On peine à imaginer l’ambiance qui régnait dans les lieux, mais le journal Les Annales politiques et littéraires nous en rapporte un singulier témoignage :
« Le vieux monsieur regardait les cadavres, puis les jolies filles, et semblait confus de n’avoir perpétré encore la moindre plaisanterie, de quoi divertir ces couturières.
Mais, en revanche, les ouvriers tenaient le succès. Très forts en argot, ils se communiquaient, avec un sérieux tragi-comique, leurs impressions sur les “macchabées” couchés sur les dalles ; sur celui qui avait fait son paquet (il avait un énorme ventre ballonné) ; sur celui qui avait cassé sa pipe (le tuyau sortait de son veston) ; sur celui qui avait passé l’arme à gauche (le bras gauche était raidi en l’air), etc.
Si spirituels étaient ces ouvriers que les filles pouffaient de rire ; et l’une d’elles, non la moins gracieuse, blonde comme le temps qu’il faisait, il était midi, piquait des frites dans un cornet à deux sous, avec des gestes de petite reine gourmande de pralines. Oui, ici, celle-là déjeunait ! »

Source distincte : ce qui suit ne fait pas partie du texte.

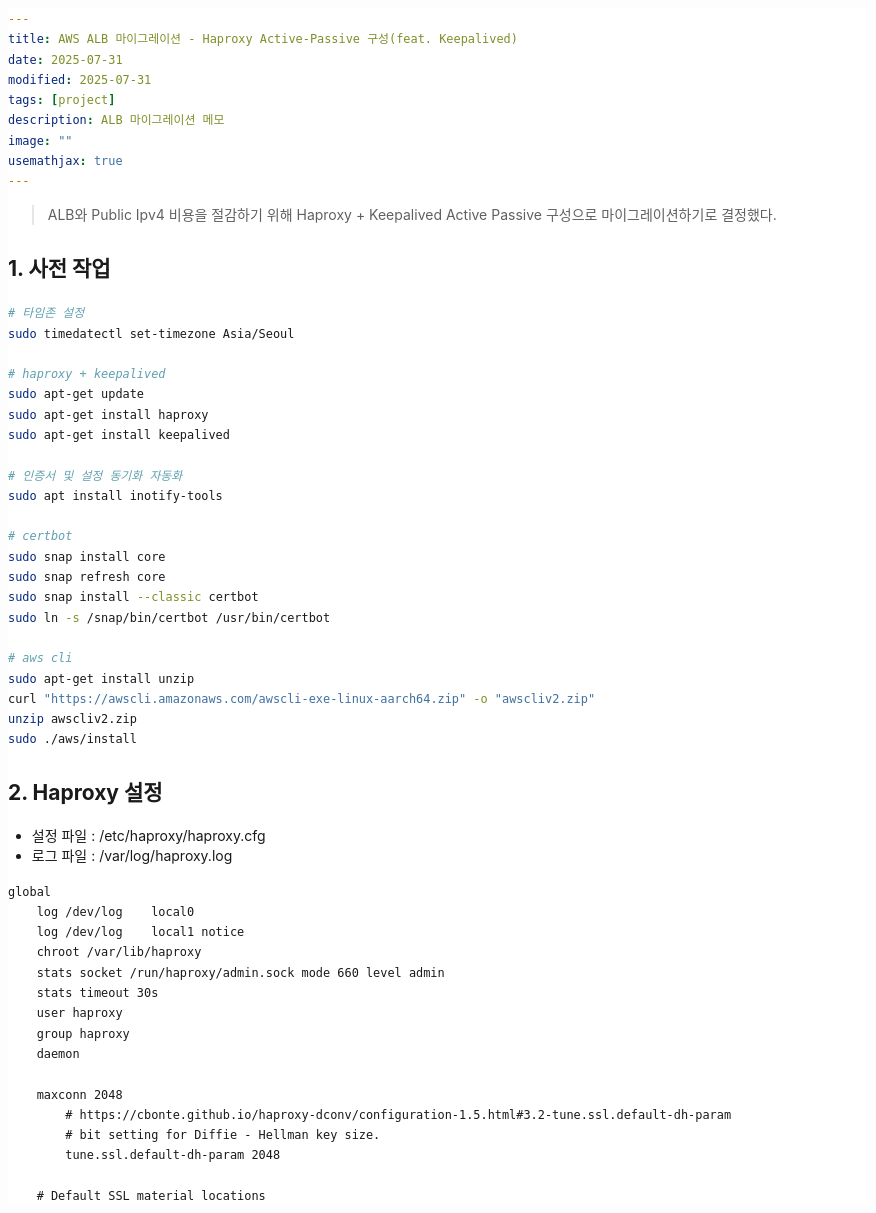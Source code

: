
 ```yaml
---
title: AWS ALB 마이그레이션 - Haproxy Active-Passive 구성(feat. Keepalived)
date: 2025-07-31
modified: 2025-07-31
tags: [project]
description: ALB 마이그레이션 메모
image: ""
usemathjax: true
---
```


> ALB와 Public Ipv4 비용을 절감하기 위해 Haproxy + Keepalived Active Passive 구성으로 마이그레이션하기로 결정했다.

## 1. 사전 작업

```bash
# 타임존 설정
sudo timedatectl set-timezone Asia/Seoul

# haproxy + keepalived
sudo apt-get update
sudo apt-get install haproxy
sudo apt-get install keepalived

# 인증서 및 설정 동기화 자동화
sudo apt install inotify-tools

# certbot
sudo snap install core
sudo snap refresh core
sudo snap install --classic certbot
sudo ln -s /snap/bin/certbot /usr/bin/certbot

# aws cli
sudo apt-get install unzip
curl "https://awscli.amazonaws.com/awscli-exe-linux-aarch64.zip" -o "awscliv2.zip"
unzip awscliv2.zip
sudo ./aws/install
```

## 2. Haproxy 설정

- 설정 파일 : /etc/haproxy/haproxy.cfg 
- 로그 파일 : /var/log/haproxy.log

```
global
	log /dev/log	local0
	log /dev/log	local1 notice
	chroot /var/lib/haproxy
	stats socket /run/haproxy/admin.sock mode 660 level admin
	stats timeout 30s
	user haproxy
	group haproxy
	daemon

	maxconn 2048
    	# https://cbonte.github.io/haproxy-dconv/configuration-1.5.html#3.2-tune.ssl.default-dh-param
    	# bit setting for Diffie - Hellman key size.
    	tune.ssl.default-dh-param 2048

	# Default SSL material locations
```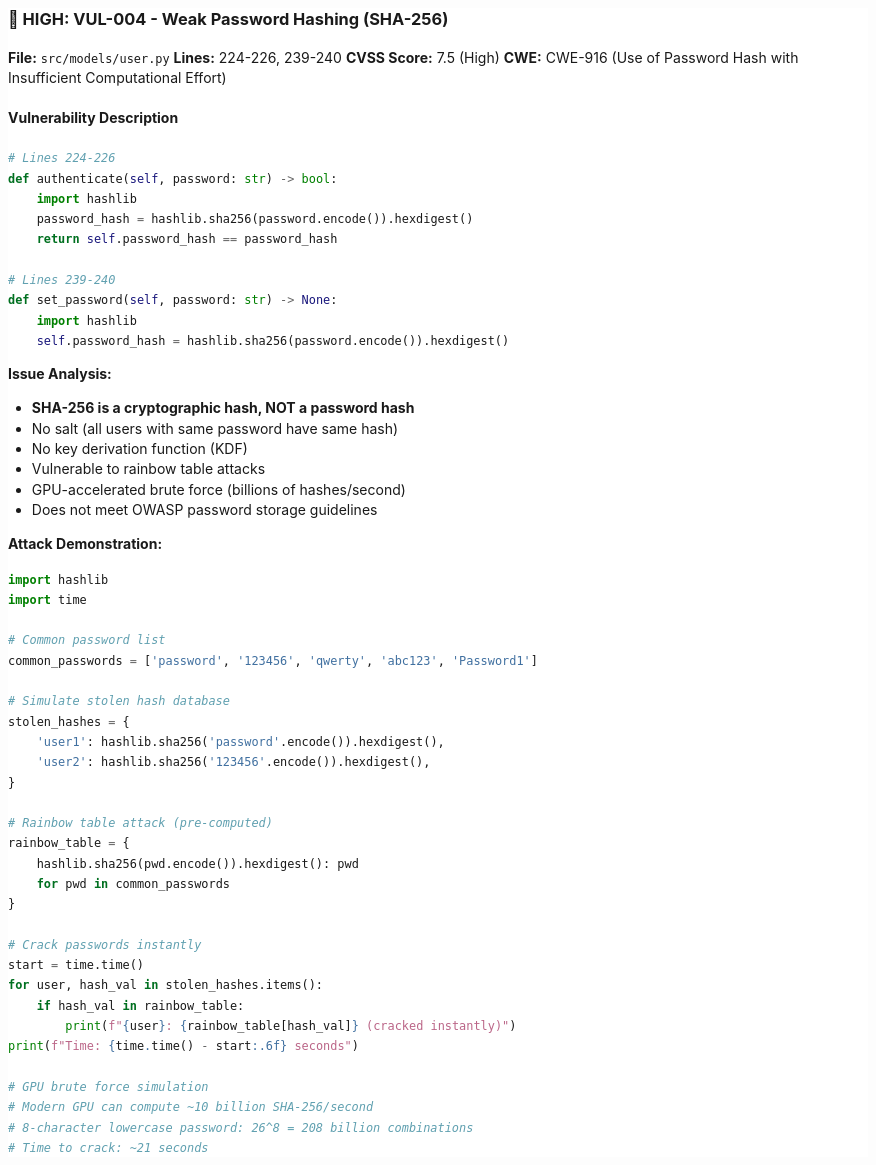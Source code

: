 
### 🔴 HIGH: VUL-004 - Weak Password Hashing (SHA-256)

**File:** `src/models/user.py`
**Lines:** 224-226, 239-240
**CVSS Score:** 7.5 (High)
**CWE:** CWE-916 (Use of Password Hash with Insufficient Computational Effort)

#### Vulnerability Description

```python
# Lines 224-226
def authenticate(self, password: str) -> bool:
    import hashlib
    password_hash = hashlib.sha256(password.encode()).hexdigest()
    return self.password_hash == password_hash

# Lines 239-240
def set_password(self, password: str) -> None:
    import hashlib
    self.password_hash = hashlib.sha256(password.encode()).hexdigest()
```

**Issue Analysis:**
- **SHA-256 is a cryptographic hash, NOT a password hash**
- No salt (all users with same password have same hash)
- No key derivation function (KDF)
- Vulnerable to rainbow table attacks
- GPU-accelerated brute force (billions of hashes/second)
- Does not meet OWASP password storage guidelines

**Attack Demonstration:**

```python
import hashlib
import time

# Common password list
common_passwords = ['password', '123456', 'qwerty', 'abc123', 'Password1']

# Simulate stolen hash database
stolen_hashes = {
    'user1': hashlib.sha256('password'.encode()).hexdigest(),
    'user2': hashlib.sha256('123456'.encode()).hexdigest(),
}

# Rainbow table attack (pre-computed)
rainbow_table = {
    hashlib.sha256(pwd.encode()).hexdigest(): pwd
    for pwd in common_passwords
}

# Crack passwords instantly
start = time.time()
for user, hash_val in stolen_hashes.items():
    if hash_val in rainbow_table:
        print(f"{user}: {rainbow_table[hash_val]} (cracked instantly)")
print(f"Time: {time.time() - start:.6f} seconds")

# GPU brute force simulation
# Modern GPU can compute ~10 billion SHA-256/second
# 8-character lowercase password: 26^8 = 208 billion combinations
# Time to crack: ~21 seconds
```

Dans le cadre de faits divers largement relayés dans les journaux et ayant suscité l’émoi du public, certains corps exposés attirent une foule si nombreuse que la police doit intervenir pour empêcher les curieux de se ruer à l’intérieur de la Morgue.

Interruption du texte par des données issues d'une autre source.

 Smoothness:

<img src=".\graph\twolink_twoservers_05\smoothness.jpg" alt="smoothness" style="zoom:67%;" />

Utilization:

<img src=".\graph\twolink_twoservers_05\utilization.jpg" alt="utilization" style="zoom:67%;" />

Ce fut notamment le cas du cadavre d’une fillette de quatre ou cinq ans retrouvée morte rue du Vert-Bois. La Une du journal L’Univers illustré rapporte ainsi, en août 1886, des images de l’exposition du « petit cadavre » et immortalise le visage de l’enfant – que personne n’a finalement réussi à identifier.

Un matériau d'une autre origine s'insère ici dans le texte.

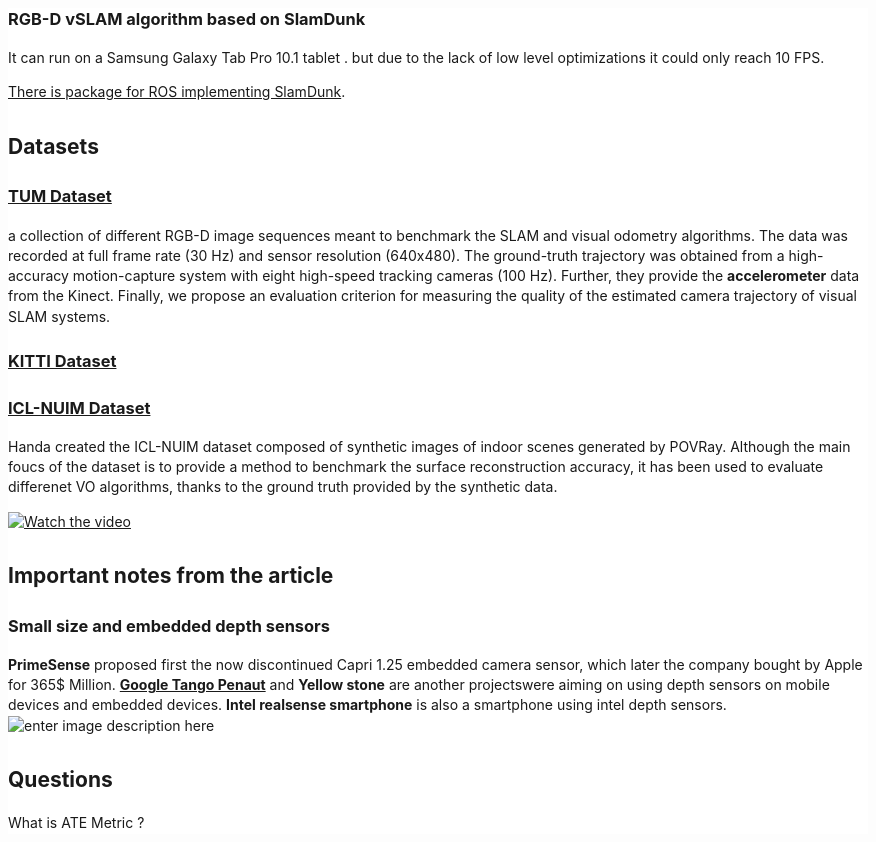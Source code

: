 ### RGB-D vSLAM algorithm based on SlamDunk

It can run on a Samsung Galaxy Tab Pro 10.1 tablet . but due to the lack of low level optimizations it could only reach 10 FPS.

[There is package for ROS implementing SlamDunk](<https://github.com/m4nh/skimap_ros/wiki/SlamDunk-Tracker-with-SkiMap>).





## Datasets

### [TUM Dataset](https://vision.in.tum.de/data/datasets/rgbd-dataset)

a collection of different RGB-D image sequences meant to benchmark the SLAM and visual odometry algorithms. The data was recorded at full frame rate (30 Hz) and sensor resolution (640x480). The ground-truth trajectory was obtained from a high-accuracy motion-capture system with eight high-speed tracking cameras (100 Hz). Further, they provide the **accelerometer** data from the Kinect. Finally, we propose an evaluation criterion for measuring the quality of the estimated camera trajectory of visual SLAM systems.

### [KITTI Dataset](<http://www.cvlibs.net/datasets/kitti/>)



### [ ICL-NUIM Dataset](<https://www.doc.ic.ac.uk/~ahanda/VaFRIC/iclnuim.html>)

Handa created the ICL-NUIM dataset composed of synthetic images of indoor scenes generated by POVRay. Although the main foucs of the dataset is to provide a method to benchmark the surface reconstruction accuracy, it has been used to evaluate differenet VO algorithms, thanks to the ground truth provided by the synthetic data.

[![Watch the video](https://raw.githubusercontent.com/HamedJafarzadeh/VisualOdometry/master/imgs/1555007376821.png)](https://youtu.be/X0hx2vxxTMg)




## Important notes from the article

### Small size and embedded depth sensors
**PrimeSense** proposed first the now discontinued Capri 1.25 embedded camera sensor, which later the company bought by Apple for 365$ Million. 
[**Google Tango Penaut**](https://www.youtube.com/watch?v=5qsgmKgMQnM) and **Yellow stone** are  another projectswere  aiming on using depth sensors on mobile devices and embedded devices.
**Intel realsense smartphone** is also a smartphone using intel depth sensors.
![enter image description here](https://static.techspot.com/images2/news/bigimage/2016/01/2016-01-07-image-12.jpg)

## Questions
 What is ATE Metric ?



[article]: (https://link.springer.com/article/10.1007/s11554-017-0670-y)
[Khoshelham]:(https://pdfs.semanticscholar.org/63e1/dffc19c3b4e99ae22ec60d10eaaafd608bcb.pdf)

En 1892, la sombre affaire de la « femme découpée en morceaux » attire encore de nombreux curieux. Le journal L’Intransigeant, après une visite à la Morgue, restitue pour ses lecteurs la vue des douze parties du corps de la jeune femme retrouvées par la police et exposées au public.
Ces macabres mises en scène de corps permettent toutefois d’élucider de nombreux crimes et de punir leurs auteurs. Grâce à l’exposition des corps non identifiés, à la fin du XIXe siècle « neuf cadavres sur dix sont reconnus par les familles, tandis qu’en 1830 c’est à peine si l’on parvenait à retrouver l’identité de quatre sur dix », selon le journal La Lanterne.
Malgré l’engouement populaire, nombreux sont ceux qui s’insurgent contre l’accès de la Morgue au public, arguant que ces expositions de cadavres sont malsaines et développeraient l’insensibilité et la cruauté des jeunes esprits. Cette pratique prend effectivement fin en mars 1907 sur un décret du préfet de police Lépine considérant l’interdiction d’accès aux cadavres comme une mesure d’« hygiénisme moral ».
En 1914 est alors construit l’actuel Institut médico-légal de Paris, situé sur le quai de la Rapée.